練習は完全に任せる。時々気になったことがあるとその時だけ流れをいったん止めて「違うんじゃない?」ということだけ伝える。「自分たちでやる」といってもすべてができるわけではありません。「やりたい動き」をどれだけ正確にできるか。
例えば「スイッチング&スキップ」の練習をする。これは私の中では「重視」しています。その練習に入るまでに「縦の動き」「上から下」の感覚を作っているのでここからは「水平方向への移動」になります。ミニハードルを使っています。ミニハードルを使うのは極力避けてきました。「足が回る」からです。これも感覚的に分かる人にしかわからないのでしょうが。
ミニーハードルを使うと「避ける」ために足が後ろで回転する動きになりやすい。「直線的な足運び」を意識して練習をしています。「膝締め」も。その動きの中で「ミニハードル」を使った動きをするとよくない動きになることがあります。「ミニハードルを使えばいい」という話ではないと思っています。そこまでに徹底的に「縦の動き」や「直線的な足運び」をやっていてもこの段階になると崩れることがあります。、
原因は単純です。「ミニハードルの高さが怖い」というのと「重心移動が生まれてくる」からです。直線的に動いていても足を上げるときにミニハードルがあるとそれに「当たってしまう」という恐怖感があります。それを避けるために「回る」感じになる。さらに前に進み始めていますから直線的な足運びが難しくなる。ここをどうするか。それをずっと考えていて「ミニハードル」を避けていました。

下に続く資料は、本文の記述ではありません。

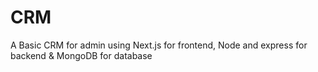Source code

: # CRM
A Basic CRM for admin using Next.js for frontend, Node and express for backend &amp; MongoDB for database
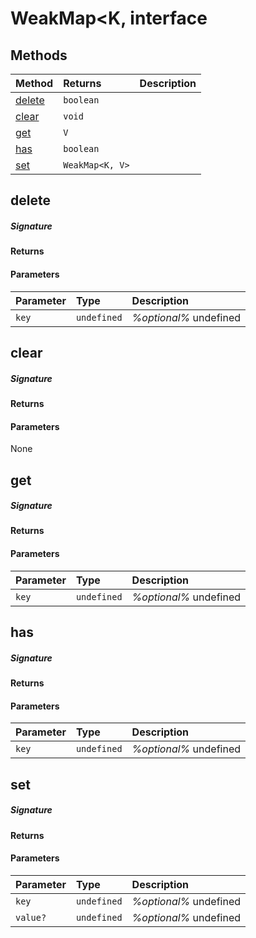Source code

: # WeakMap<K, interface








## Methods

| Method	   |  Returns	| Description|
|:-------------|:-------|:-----------|
|[delete](#delete)      | ` boolean `|  |
|[clear](#clear)      | ` void `|  |
|[get](#get)      | ` V `|  |
|[has](#has)      | ` boolean `|  |
|[set](#set)      | ` WeakMap<K, V> `|  |



## delete



##### Signature

#### Returns

#### Parameters


| Parameter	   | Type    | Description |
|:-------------|:---------------|:------------|
| `key `    | `undefined` | _%optional%_ undefined |


## clear



##### Signature

#### Returns

#### Parameters
None


## get



##### Signature

#### Returns

#### Parameters


| Parameter	   | Type    | Description |
|:-------------|:---------------|:------------|
| `key `    | `undefined` | _%optional%_ undefined |


## has



##### Signature

#### Returns

#### Parameters


| Parameter	   | Type    | Description |
|:-------------|:---------------|:------------|
| `key `    | `undefined` | _%optional%_ undefined |


## set



##### Signature

#### Returns

#### Parameters


| Parameter	   | Type    | Description |
|:-------------|:---------------|:------------|
| `key `    | `undefined` | _%optional%_ undefined |
| `value? `    | `undefined` | _%optional%_ undefined |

が、「縦の動き」から「水平方向への動き」を考えたときに「ミニハードル」と使うことで「上から下」の動きを作っておいてそこから「水平方向への動き」へと切り替えていく。走るときには上下移動がないほうがよい。ロスがないほうが速いに決まっています。しかし、「感覚づくり」であれば「意図的にやる」部分もあります。「上から下」への意識をしておいてそこから水平方向へ。これは何度も説明をしています。そこまでの動きもです。

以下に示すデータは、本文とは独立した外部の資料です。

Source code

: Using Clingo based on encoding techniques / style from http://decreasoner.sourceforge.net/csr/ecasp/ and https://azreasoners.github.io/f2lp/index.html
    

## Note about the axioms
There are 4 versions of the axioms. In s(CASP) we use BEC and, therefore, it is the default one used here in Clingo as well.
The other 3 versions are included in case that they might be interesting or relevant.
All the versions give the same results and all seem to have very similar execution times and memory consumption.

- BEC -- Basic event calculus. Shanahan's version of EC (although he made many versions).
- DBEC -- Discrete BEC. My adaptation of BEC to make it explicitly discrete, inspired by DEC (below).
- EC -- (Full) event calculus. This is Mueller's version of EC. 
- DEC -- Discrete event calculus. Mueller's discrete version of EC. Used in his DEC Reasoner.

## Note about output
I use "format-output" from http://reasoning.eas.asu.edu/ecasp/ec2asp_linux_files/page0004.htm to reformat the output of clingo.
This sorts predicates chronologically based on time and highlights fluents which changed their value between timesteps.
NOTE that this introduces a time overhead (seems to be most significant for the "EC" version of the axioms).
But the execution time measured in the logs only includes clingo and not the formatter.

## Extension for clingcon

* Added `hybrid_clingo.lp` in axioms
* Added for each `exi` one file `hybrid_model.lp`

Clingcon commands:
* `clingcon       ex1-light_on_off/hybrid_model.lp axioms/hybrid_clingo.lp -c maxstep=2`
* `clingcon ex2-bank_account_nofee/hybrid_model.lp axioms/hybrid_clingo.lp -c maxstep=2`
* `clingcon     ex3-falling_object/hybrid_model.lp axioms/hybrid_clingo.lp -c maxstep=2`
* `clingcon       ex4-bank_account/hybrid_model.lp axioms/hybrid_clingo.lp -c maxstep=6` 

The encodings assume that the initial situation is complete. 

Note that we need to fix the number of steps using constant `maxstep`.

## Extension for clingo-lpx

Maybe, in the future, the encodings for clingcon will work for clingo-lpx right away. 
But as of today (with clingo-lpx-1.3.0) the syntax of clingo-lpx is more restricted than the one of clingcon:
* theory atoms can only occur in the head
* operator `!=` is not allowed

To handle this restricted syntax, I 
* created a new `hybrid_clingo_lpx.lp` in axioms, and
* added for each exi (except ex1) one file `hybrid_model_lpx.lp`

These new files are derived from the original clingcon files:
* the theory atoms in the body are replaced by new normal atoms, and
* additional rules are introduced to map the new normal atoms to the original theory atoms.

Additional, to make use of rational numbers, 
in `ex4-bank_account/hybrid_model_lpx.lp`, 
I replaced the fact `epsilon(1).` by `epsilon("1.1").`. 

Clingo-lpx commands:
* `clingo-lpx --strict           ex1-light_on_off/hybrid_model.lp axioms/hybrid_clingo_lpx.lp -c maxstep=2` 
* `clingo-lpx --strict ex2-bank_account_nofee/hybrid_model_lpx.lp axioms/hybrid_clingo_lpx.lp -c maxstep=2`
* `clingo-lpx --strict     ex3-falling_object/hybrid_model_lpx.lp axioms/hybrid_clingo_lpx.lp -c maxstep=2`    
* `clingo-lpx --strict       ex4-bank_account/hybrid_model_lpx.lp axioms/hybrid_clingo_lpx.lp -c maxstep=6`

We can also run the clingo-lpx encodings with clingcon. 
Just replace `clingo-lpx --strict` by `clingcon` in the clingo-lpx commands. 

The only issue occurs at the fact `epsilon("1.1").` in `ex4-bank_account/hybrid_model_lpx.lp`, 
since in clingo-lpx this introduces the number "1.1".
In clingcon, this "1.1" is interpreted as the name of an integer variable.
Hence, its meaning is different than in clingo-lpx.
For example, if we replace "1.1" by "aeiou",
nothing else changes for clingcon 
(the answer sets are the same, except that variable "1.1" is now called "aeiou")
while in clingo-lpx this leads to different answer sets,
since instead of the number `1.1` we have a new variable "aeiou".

3年生が「先生、スイッチング&スキップのミニハードル低くしたんですか?」と聞いてきました。見てみると一番高さが低いミニハードルを使っていました。同じミニハードルでも段階に応じて使うものが違うと思っています。「スイッチング&スキップ」ではある程度の「高さ」が必要になります。上下移動を含みながら「上から下」の感覚を作るためです。低いミニハードルであれば「上から下」への意識が作りにくい。簡単に前に進めるからです。この部分は「感覚的なもの」なのですが。
例えばスイッチングランスプリントという練習をしています。これはハイスピードで入ってきて決められた距離を素早く動いて処理するための練習です。「タタタ」と言っていますが。この動きでは絶対に高いハードルは使いません。水平方向への移動が大きいからです。上下移動をなくしたいという考え方からすればここは「低いハードル」です。スティックでもいいと思っています。練習において「狙い」があってそれを実現するために「道具」を使います。

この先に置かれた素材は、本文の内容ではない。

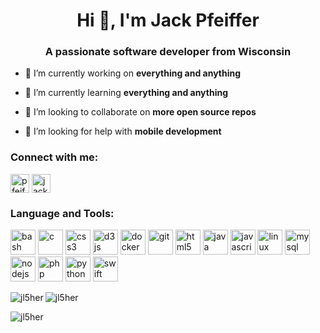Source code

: <h1 align="center">Hi 👋, I'm Jack Pfeiffer</h1>
<h3 align="center">A passionate software developer from Wisconsin</h3>

- 🔭 I’m currently working on **everything and anything**

- 🌱 I’m currently learning **everything and anything**

- 👯 I’m looking to collaborate on **more open source repos**

- 🤝 I’m looking for help with **mobile development**

### Connect with me:

<p align="left"> 
<a href="https://linkedin.com/in/pfeifferj" target="blank"><img align="center" src="https://cdn.jsdelivr.net/npm/simple-icons@3.0.1/icons/linkedin.svg" alt="pfeifferj" height="30" width="30" /></a>
<a href="https://stackoverflow.com/users/jack-pfeiffer" target="blank"><img align="center" src="https://cdn.jsdelivr.net/npm/simple-icons@3.0.1/icons/stackoverflow.svg" alt="jack-pfeiffer" height="30" width="30" /></a>
</p>

### Language and Tools:

<p align="left"><img src="https://www.vectorlogo.zone/logos/gnu_bash/gnu_bash-icon.svg" alt="bash" width="40" height="40"/> <img src="https://devicons.github.io/devicon/devicon.git/icons/c/c-original.svg" alt="c" width="40" height="40"/> <img src="https://devicons.github.io/devicon/devicon.git/icons/css3/css3-original-wordmark.svg" alt="css3" width="40" height="40"/> <img src="https://devicons.github.io/devicon/devicon.git/icons/d3js/d3js-original.svg" alt="d3js" width="40" height="40"/> <img src="https://devicons.github.io/devicon/devicon.git/icons/docker/docker-original-wordmark.svg" alt="docker" width="40" height="40"/> <img src="https://www.vectorlogo.zone/logos/git-scm/git-scm-icon.svg" alt="git" width="40" height="40"/> <img src="https://devicons.github.io/devicon/devicon.git/icons/html5/html5-original-wordmark.svg" alt="html5" width="40" height="40"/> <img src="https://devicons.github.io/devicon/devicon.git/icons/java/java-original-wordmark.svg" alt="java" width="40" height="40"/> <img src="https://devicons.github.io/devicon/devicon.git/icons/javascript/javascript-original.svg" alt="javascript" width="40" height="40"/> <img src="https://devicons.github.io/devicon/devicon.git/icons/linux/linux-original.svg" alt="linux" width="40" height="40"/> <img src="https://devicons.github.io/devicon/devicon.git/icons/mysql/mysql-original-wordmark.svg" alt="mysql" width="40" height="40"/> <img src="https://devicons.github.io/devicon/devicon.git/icons/nodejs/nodejs-original-wordmark.svg" alt="nodejs" width="40" height="40"/> <img src="https://devicons.github.io/devicon/devicon.git/icons/php/php-original.svg" alt="php" width="40" height="40"/> <img src="https://devicons.github.io/devicon/devicon.git/icons/python/python-original.svg" alt="python" width="40" height="40"/> <img src="https://devicons.github.io/devicon/devicon.git/icons/swift/swift-original-wordmark.svg" alt="swift" width="40" height="40"/></p><img align="left" src="https://github-readme-stats.vercel.app/api/top-langs/?username=jl5her&layout=compact&hide=html" alt="jl5her" />

<img align="center" src="https://github-readme-stats.vercel.app/api?username=jl5her&show_icons=true" alt="jl5her" />

<p align="left"> <img src="https://komarev.com/ghpvc/?username=jl5her" alt="jl5her" /> </p>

低いミニハードルでスイッチング&スキップをするのはアウト。全体を集めて話をしました。動き自体は大きく変わらないかもしれません。しかし、こちらが意図していることを「説明する」という機会になります。「なぜその練習をするのか」というのを理解せずに「やるだけ」というのが一番私が嫌いなパターンです。
選手は「一生懸命」やっています。準備等も含めて。今はやるだけで精一杯な部分があるのかもしれません。だからこそこちらが見守る中で「修正点」を見極めなければいけない。そして「違うこと」をやっている可能性もある。間違った動き、やりたくない動きを一生懸命にやることでマイナスになることもある。「放置する」ことが一番早速くなることもあります。「分かっていない」指導者が分かららないことをやり続けるよりも、「勝手に走っておけ」のほうが効率が良かったりする場合もある。ここは難しいです。
この1週間は「見守る」ことを中心にやっていきました。「もっとこうしたほうがいいのにな」と感じる部分はある。この1週間は様子を見るということ。細かいことをひたすら言い続けるのではない。こうやって少しずつ「進むべき方向」を考えていきたいなと思います。組織作りとして「強くなりたい」と思う雰囲気を作っていきたい。そのためには「やらされる」のではなく「速くなりたい」と思ってやっていけるかどうかが重要。そこに気持ちを向けられるかどうか。
考えていきたいと思っています。これから先のことを冷静に判断していくつもりです。